He did not wish to see but it was too late. His fingers twitched and trembled and he mourned for one small scrap of virgin paper. He did not look at her again.

“Are you all right?” the woman asked. The words approached him slowly then sped up and fled on by. “Can I help you? Can you get up? I can call for help.”

Van Meer tried to duck into himself. He understood the words; he just wasn’t sure what to do with them. The solid sure presence of the woman pressed against him. It was like standing with his hand on the dikes feeling the pressure of the sea beyond. He swayed back. He squeezed his eyes, blocked his face with his forearm. “Please. Not so close. Please.”

The woman stepped back two paces and did something unexpected. Nothing. She did nothing. She even tamped down her aura and the considerable force of her personality. She was still too bright but she waited.

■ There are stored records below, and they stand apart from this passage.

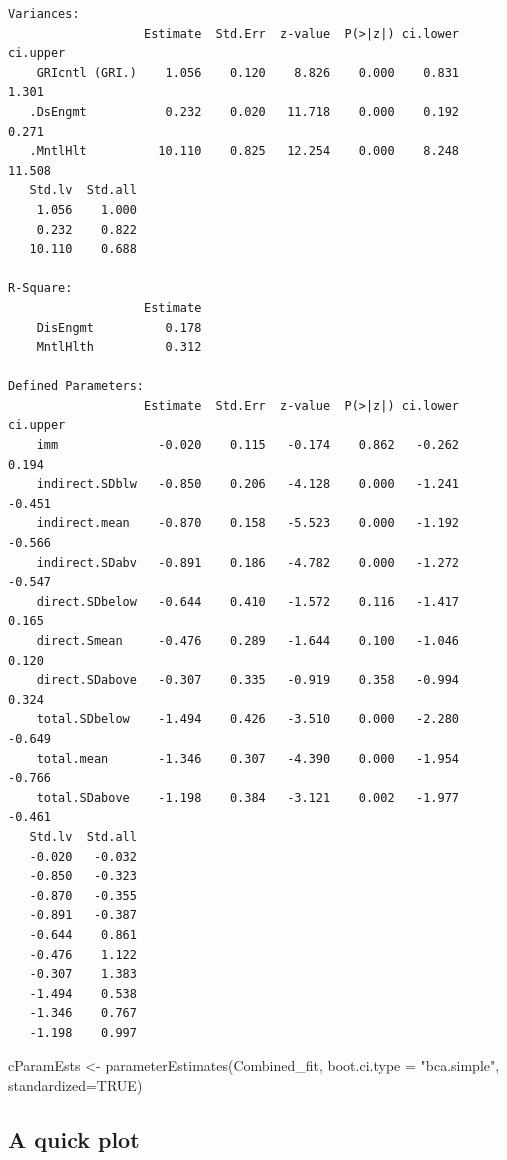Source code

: \documentclass[
  11pt,
]{book}
\newenvironment{Shaded}{\begin{snugshade}}{\end{snugshade}}
\newcommand{\AttributeTok}[1]{\textcolor[rgb]{0.77,0.63,0.00}{#1}}
\newcommand{\ConstantTok}[1]{\textcolor[rgb]{0.00,0.00,0.00}{#1}}
\newcommand{\FunctionTok}[1]{\textcolor[rgb]{0.00,0.00,0.00}{#1}}
\newcommand{\NormalTok}[1]{#1}
\newcommand{\OtherTok}[1]{\textcolor[rgb]{0.56,0.35,0.01}{#1}}
\newcommand{\StringTok}[1]{\textcolor[rgb]{0.31,0.60,0.02}{#1}}
\begin{document}
\begin{verbatim}
Variances:
                   Estimate  Std.Err  z-value  P(>|z|) ci.lower ci.upper
    GRIcntl (GRI.)    1.056    0.120    8.826    0.000    0.831    1.301
   .DsEngmt           0.232    0.020   11.718    0.000    0.192    0.271
   .MntlHlt          10.110    0.825   12.254    0.000    8.248   11.508
   Std.lv  Std.all
    1.056    1.000
    0.232    0.822
   10.110    0.688

R-Square:
                   Estimate
    DisEngmt          0.178
    MntlHlth          0.312

Defined Parameters:
                   Estimate  Std.Err  z-value  P(>|z|) ci.lower ci.upper
    imm              -0.020    0.115   -0.174    0.862   -0.262    0.194
    indirect.SDblw   -0.850    0.206   -4.128    0.000   -1.241   -0.451
    indirect.mean    -0.870    0.158   -5.523    0.000   -1.192   -0.566
    indirect.SDabv   -0.891    0.186   -4.782    0.000   -1.272   -0.547
    direct.SDbelow   -0.644    0.410   -1.572    0.116   -1.417    0.165
    direct.Smean     -0.476    0.289   -1.644    0.100   -1.046    0.120
    direct.SDabove   -0.307    0.335   -0.919    0.358   -0.994    0.324
    total.SDbelow    -1.494    0.426   -3.510    0.000   -2.280   -0.649
    total.mean       -1.346    0.307   -4.390    0.000   -1.954   -0.766
    total.SDabove    -1.198    0.384   -3.121    0.002   -1.977   -0.461
   Std.lv  Std.all
   -0.020   -0.032
   -0.850   -0.323
   -0.870   -0.355
   -0.891   -0.387
   -0.644    0.861
   -0.476    1.122
   -0.307    1.383
   -1.494    0.538
   -1.346    0.767
   -1.198    0.997
\end{verbatim}

\begin{Shaded}
\begin{Highlighting}[]
\NormalTok{cParamEsts }\OtherTok{\textless{}{-}} \FunctionTok{parameterEstimates}\NormalTok{(Combined\_fit, }\AttributeTok{boot.ci.type =} \StringTok{"bca.simple"}\NormalTok{, }\AttributeTok{standardized=}\ConstantTok{TRUE}\NormalTok{)}
\end{Highlighting}
\end{Shaded}

\hypertarget{a-quick-plot}{%
\subsection{A quick plot}\label{a-quick-plot}}
\end{document}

Always before, people were impatient with him. They became louder, closer, more insistent. “Listen to me! Look at me! Answer me!” And the wounds in their souls would torture him. He longed to curl up again but it was too late, and his compulsion was upon him. He heard a strange voice, his own shaky voice say, “Please, could you find me a bit of paper? I seem to have run out.”


Ella Roberts recognized the signs right away; the unwillingness to look directly at her, the precise, meticulous, somehow loving way he gathered up and arranged his pile of blackened papers, the oblique timeless way he had of speaking and responding. Of course starvation might do that to any rational man so she couldn’t be sure. But it was plain he could be easily spooked.

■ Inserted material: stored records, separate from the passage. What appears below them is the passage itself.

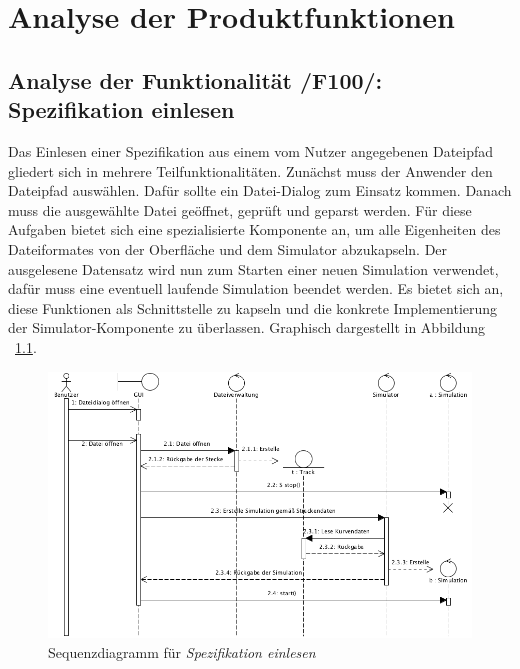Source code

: \chapter{Analyse der Produktfunktionen}

%

\section{Analyse der Funktionalität /F100/: Spezifikation einlesen}
Das Einlesen einer Spezifikation aus einem vom Nutzer angegebenen Dateipfad
gliedert sich in mehrere Teilfunktionalitäten. Zunächst muss der Anwender den
Dateipfad auswählen. Dafür sollte ein Datei-Dialog zum Einsatz kommen.
Danach muss die ausgewählte Datei geöffnet, geprüft und geparst werden. Für
diese Aufgaben bietet sich eine spezialisierte Komponente an, um alle
Eigenheiten des Dateiformates von der Oberfläche und dem Simulator abzukapseln.
Der ausgelesene Datensatz wird nun zum Starten einer neuen Simulation verwendet,
dafür muss eine eventuell laufende Simulation beendet werden. Es bietet sich
an, diese Funktionen als Schnittstelle zu kapseln und die konkrete Implementierung
der Simulator-Komponente zu überlassen. Graphisch dargestellt in Abbildung ~\ref{fig:spezifikation_einlesen}.

\begin{figure}[h!]
\includegraphics[width=\linewidth]{bilder/spezifikation_einlesen}
\caption{Sequenzdiagramm für \textit{Spezifikation einlesen}}
\label{fig:spezifikation_einlesen}
\end{figure}

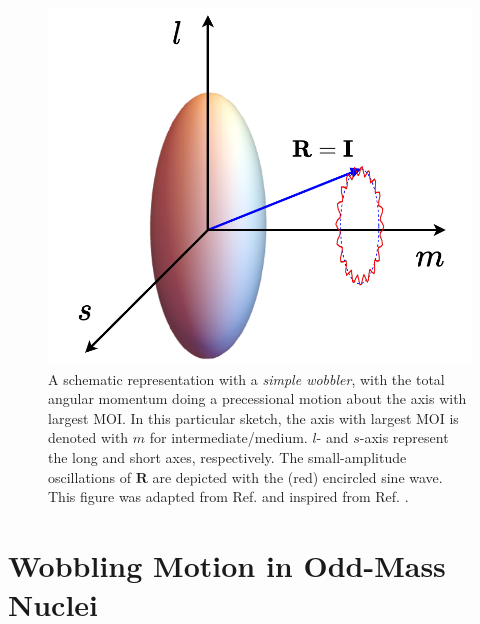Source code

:\begin{figure}
    \centering
    \includegraphics[scale=0.65]{Chapters/Figures/simple-wobbler.pdf}
    \caption{A schematic representation with a \emph{simple wobbler}, with the total angular momentum doing a precessional motion about the axis with largest MOI. In this particular sketch, the axis with largest MOI is denoted with $m$ for intermediate/medium. $l$- and $s$-axis represent the long and short axes, respectively. The small-amplitude oscillations of $\mathbf{R}$ are depicted with the (red) encircled sine wave. This figure was adapted from Ref. \cite{poenaru2021extensive} and inspired from Ref. \cite{sensharma2020longitudinal}.}
    \label{simple-wobbler-geometrical-schematic}
\end{figure}

\section{Wobbling Motion in Odd-Mass Nuclei}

He may be autistic. He might have post-traumatic stress disorder, PTSD. He might have some kind of physical trauma or be mentally ill, but he may not be stupid. None of that means he’s stupid. Ella lowered her aching hips to the ground and spoke gently. I can bring you paper. But if you come with me you can get warm, get something to eat. You can get clean. Can you stand up? What are you doing here? Oh! My name is Ella.” She let the unasked question hang between them for a time and finally he responded.

“Van Meer. My name is Van Meer. I’m an angel.” I walk the straight and narrow on God’s bent path, he thought but did not say. He pulled his knees up and hugged them and his Comfort tightly to his chest. “I like to draw.” He began to rock just a tiny bit. “There are people up there, I can feel them.” He jerked his chin in the direction of the house. “They’re all damaged. I’ll have to draw them all. Could I please have paper?”


The cool fall morning became bright clear and brisk, the kind of day that swells your heart with delight, the kind of day that no mere memory can fully contain. Children unable to prevent themselves did cartwheels in celebration. Cooks and housewives stepped to the back door to breathe sweet air. Carpenters and masons downed their tools and lifted their heads. Men strolled on their way to work, swinging lunch pails and whistling. Farmers in the fields laughed and sang. Ella hurried across the yard as fast as her old bones would let her. Both the fine fall day and the pain in her joints were eclipsed by her need to make a difference. “God’s hairy knuckles,” she grumbled to herself and snorted back a laugh. She’d adopted the expression from one of her boarders.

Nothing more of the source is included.